Wrong.  Should be affect.

I can effect change.  That change affects others.

goldinpenguin Thu, 02/01/2018 - 09:34 Permalink

Time for Trump to ask Fed board members, "whose team are you on"?

Call the Plunge Protection Team "do you like your job"?

Make America Great Again, reflate.

I'm sure he'll stop referring to the stock market in his braggadocios outbursts and start tweeting about links between Clinton and Fed members sabotaging him.

Jareds overextended and in over his head in all respects. 

MEFOBILLS Thu, 02/01/2018 - 10:20 Permalink

The plan to utilize quantitative easing and avoid direct monetization went like this.  The Fed would buy the Treasury debt and Mortgage Backed Securities (remove assets from the market) from the big banks

Private banks already have accounts at the FED.  The FED swaps out TBills and other debt instruments for new CASH.  These TBill's then leave reserve loops of said banks, while cash is swapped in place.  NET reserve position of the banks doesn't change, but the composition of bank "assets" did.  Government then does bidding of big banks, and changes law to allow CASH held in reserves, to then accrue interest.

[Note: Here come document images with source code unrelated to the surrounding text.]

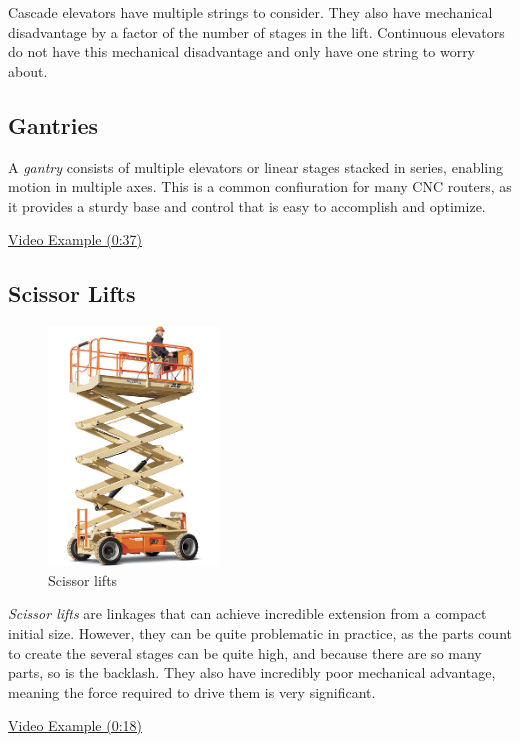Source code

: Cascade elevators have multiple strings to consider. They also have mechanical disadvantage by a factor of the number of stages in the lift. Continuous elevators do not have this mechanical disadvantage and only have one string to worry about.

\subsection{Gantries}
A \textit{gantry} consists of multiple elevators or linear stages stacked in series, enabling motion in multiple axes. This is a common confiuration for many CNC routers, as it provides a sturdy base and control that is easy to accomplish and optimize.

\href{https://youtu.be/HJVGgaAJefo?t=37}{\color{red}\underline{Video Example (0:37)}}
\subsection{Scissor Lifts}
\begin{figure}[H]
	\includegraphics[height=2.5in]{imgs/scissorlift.jpeg}
	\caption{Scissor lifts}
\end{figure}

\textit{Scissor lifts} are linkages that can achieve incredible extension from a compact initial size. However, they can be quite problematic in practice, as the parts count to create the several stages can be quite high, and because there are so many parts, so is the backlash. They also have incredibly poor mechanical advantage, meaning the force required to drive them is very significant.

\href{https://youtu.be/J_VfCjKBGNw?t=18}{\color{red}\underline{Video Example (0:18)}}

Think about that whopper.  Cash, which is a non-interest bearing instrument is now allowed to gain interest, but only if you are a bank and are holding it as reserves.  

FED then tells its TBTF dealer banks to make ready new MBS and other paper FED wants to target.  FED can only buy on overnight market meaning through the special banking "market" evolved where only banks buy and sell with each other.

The real question is how TBTF primary dealer banks are sweeping market instruments (MBS, TBills and the like) into their reserve loops, to then be monetized by the FED.  

My personal belief, and I cannot prove it, is that primary dealer banks (FED agents) are making loans to themselves to then buy market paper knowing FED will monetize it.   There has to be slight of hand to move these new instruments into bank reserve loops to then be available for FED to swap. 

Double entry mechanics at the FED level is the FED creating cash on their keyboard, to "Buy" paper financial instruments, also euphemistically called assets.  So, FED double entry balance sheet expands with both new liabilities and new assets simultaneously.   FED's liability is having to pay interest on cash it created for banks to swap for its new "asset"  i.e. TBills and MBS.

Banks then have a new asset "cash" that got swapped for TBills... a swap of unlike kinds that was sweetened by the FED to make them like kinds (both interest bearing).

When overall reserve position of a bank increases dramatically, then next question should be what is capital position of this bank - did said bank make a lot of new loans to justify it's increase in reserves?

Hamilton owes an explanation on how his "monetization" figures were derived.  There is obviously leakage, and if high crime is allowed to pay, then "rule of law" and consensual civilization is not possible.



Pliskin Thu, 02/01/2018 - 10:53 Permalink

The u.s. doesn't need QE, its economy is booming, more people in work than ever before, businesses booming, tax cuts for everyone, energy (oil&gas) independent...I don't understand!!  trump said everything was coolio! 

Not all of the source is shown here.